La fuerza centrípeta que mantiene atados el hilo de la narración y las problemáticas existenciales que ésta genera es la esperanza. Los Miserables es una oda a la grandeza humana y una celebración de la esperanza como textura de la realidad. Sin renunciar nunca a las exigencias de la razón –cuyo redescubrimiento es el mérito fundamental de la revolución francesa–, Hugo reconoce que la razonabilidad última del ser humano, es decir el culmen de la sabiduría, consiste en reconocer que la providencia divina domina la historia dramática de nuestras vidas.

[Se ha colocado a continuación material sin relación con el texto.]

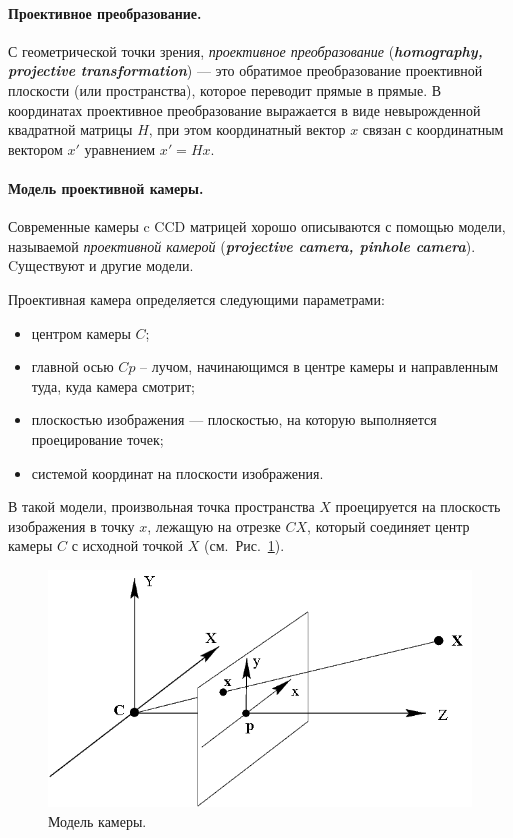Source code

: \documentclass[oneside,final,12pt]{scrartcl}
\begin{document}
			\paragraph{Проективное преобразование.} С геометрической точки зрения, \textit{проективное преобразование} (\textit{\textbf{homography, projective transformation}}) — это обратимое преобразование проективной плоскости (или пространства), которое переводит прямые в прямые. В координатах проективное преобразование выражается в виде невырожденной квадратной матрицы \(H\), при этом координатный вектор \(x\) связан с координатным вектором \(x'\) уравнением \(x' = H x\).

			\paragraph{Модель проективной камеры.} Современные камеры c CCD матрицей хорошо описываются с помощью модели, называемой \textit{проективной камерой} (\textit{\textbf{projective camera, pinhole camera}}). Cуществуют и другие модели.

			Проективная камера определяется следующими параметрами:
			\begin{itemize}
				\item центром камеры \(C\);
				\item главной осью \(Cp\) -- лучом, начинающимся в центре камеры и направленным туда, куда камера смотрит;
				\item плоскостью изображения — плоскостью, на которую выполняется проецирование точек;
				\item системой координат на плоскости изображения.
			\end{itemize}
			В такой модели, произвольная точка пространства \(X\) проецируется на плоскость изображения в точку \(x\), лежащую на отрезке \(CX\), который соединяет центр камеры \(C\) с исходной точкой \(X\) (см.~Рис.~\ref{fig:cameramodel}).
			\begin{figure}[h]
				\centering
				\includegraphics[width=0.7\linewidth]{camera_model.png}
				\caption{Модель камеры.}
				\label{fig:cameramodel}
			\end{figure}
\end{document}
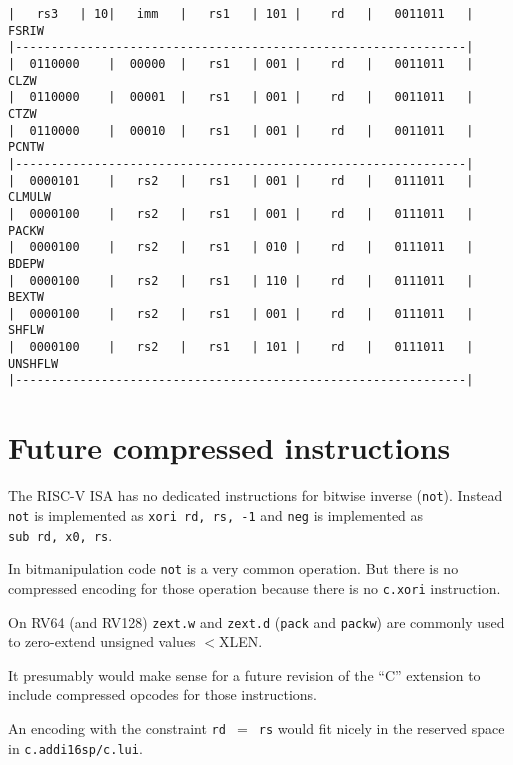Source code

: \begin{minipage}{\linewidth}
\begin{verbatim}
|   rs3   | 10|   imm   |   rs1   | 101 |    rd   |   0011011   |  FSRIW
|---------------------------------------------------------------|
|  0110000    |  00000  |   rs1   | 001 |    rd   |   0011011   |  CLZW
|  0110000    |  00001  |   rs1   | 001 |    rd   |   0011011   |  CTZW
|  0110000    |  00010  |   rs1   | 001 |    rd   |   0011011   |  PCNTW
|---------------------------------------------------------------|
|  0000101    |   rs2   |   rs1   | 001 |    rd   |   0111011   |  CLMULW
|  0000100    |   rs2   |   rs1   | 001 |    rd   |   0111011   |  PACKW
|  0000100    |   rs2   |   rs1   | 010 |    rd   |   0111011   |  BDEPW
|  0000100    |   rs2   |   rs1   | 110 |    rd   |   0111011   |  BEXTW
|  0000100    |   rs2   |   rs1   | 001 |    rd   |   0111011   |  SHFLW
|  0000100    |   rs2   |   rs1   | 101 |    rd   |   0111011   |  UNSHFLW
|---------------------------------------------------------------|
\end{verbatim}
\end{minipage}


\section{Future compressed instructions}

The RISC-V ISA has no dedicated instructions for bitwise inverse (\texttt{not}).
Instead \texttt{not} is implemented as \texttt{xori\ rd,\ rs,\ -1} and
\texttt{neg} is implemented as \texttt{sub\ rd,\ x0,\ rs}.

In bitmanipulation code \texttt{not} is a very common operation. But there is
no compressed encoding for those operation because there is no \texttt{c.xori}
instruction.

On RV64 (and RV128) {\tt zext.w} and {\tt zext.d} ({\tt pack} and {\tt packw})
are commonly used to zero-extend unsigned values $<$XLEN.

It presumably would make sense for a future revision of the ``C'' extension to
include compressed opcodes for those instructions.

An encoding with the constraint \texttt{rd $=$ rs} would fit nicely in the
reserved space in \texttt{c.addi16sp/c.lui}.

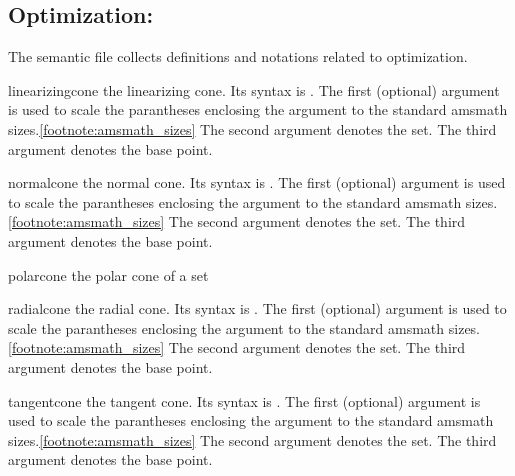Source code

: \documentclass[english,a4paper,DIV=12,parskip=full,oneside]{scrartcl}
\begin{document}
\subsection{Optimization: \texorpdfstring{}{numapde-optimization.sty}}\label{subsec:optimization}

The semantic file  collects definitions and notations related to optimization.
\begin{commandlist}
	\item[linearizingcone] the linearizing cone.
		Its syntax is .
		The first (optional) argument is used to scale the parantheses enclosing the argument to the standard amsmath sizes.\cref{footnote:amsmath_sizes}
		The second argument denotes the set.
		The third argument denotes the base point.
		\par{}
		\par{}
		\par{}

	\item[normalcone] the normal cone.
		Its syntax is .
		The first (optional) argument is used to scale the parantheses enclosing the argument to the standard amsmath sizes.\cref{footnote:amsmath_sizes}
		The second argument denotes the set.
		The third argument denotes the base point.
		\par{}
		\par{}
		\par{}

	\item[polarcone] the polar cone of a set 

	\item[radialcone] the radial cone.
		Its syntax is .
		The first (optional) argument is used to scale the parantheses enclosing the argument to the standard amsmath sizes.\cref{footnote:amsmath_sizes}
		The second argument denotes the set.
		The third argument denotes the base point.
		\par{}
		\par{}
		\par{}

	\item[tangentcone] the tangent cone.
		Its syntax is .
		The first (optional) argument is used to scale the parantheses enclosing the argument to the standard amsmath sizes.\cref{footnote:amsmath_sizes}
		The second argument denotes the set.
		The third argument denotes the base point.
		\par{}
		\par{}
		\par{}
\end{commandlist}
\end{document}
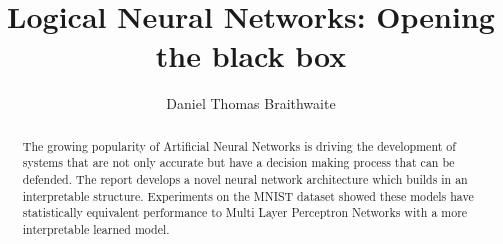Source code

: \documentclass[11pt
              , a4paper
              , openright
              ]{report}
\title{Logical Neural Networks: Opening the black box}
\author{Daniel Thomas Braithwaite}
\date{}
\theoremstyle{definition}
\begin{document}
\frontmatter



\begin{abstract}

The growing popularity of Artificial Neural Networks is driving the development of systems that are not only accurate but have a decision making process that can be defended. The report develops a novel neural network architecture which builds in an interpretable structure. Experiments on the MNIST dataset showed these models have statistically equivalent performance to Multi Layer Perceptron Networks with a more interpretable learned model.

\end{abstract}


\maketitle


\tableofcontents



\mainmatter









\backmatter



%



%
\end{document}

La historia humana está plagada de injusticias y la vida de cada hombre, por poco que uno se mire a sí mismo con sinceridad, está constantemente erosionada por las miserias de nuestras incapacidades: frente a cualquier ideal, el hombre antes o después cae bajo el peso de su nulidad. Amores traicionados, poderes corruptos, planes fracasados, ¿quién, pudiendo volver atrás, no modificaría algo de su vida pasada? No, querido Nietzsche, el hombre, aunque aspire al super-hombre, es y permanece un miserable.
Y sin embargo el hombre no es el único protagonista de su historia: detrás de sus acciones, como significado último de todos nuestros intentos, está un destino bueno que no nos ahorra nada, pero que nunca nos abandona.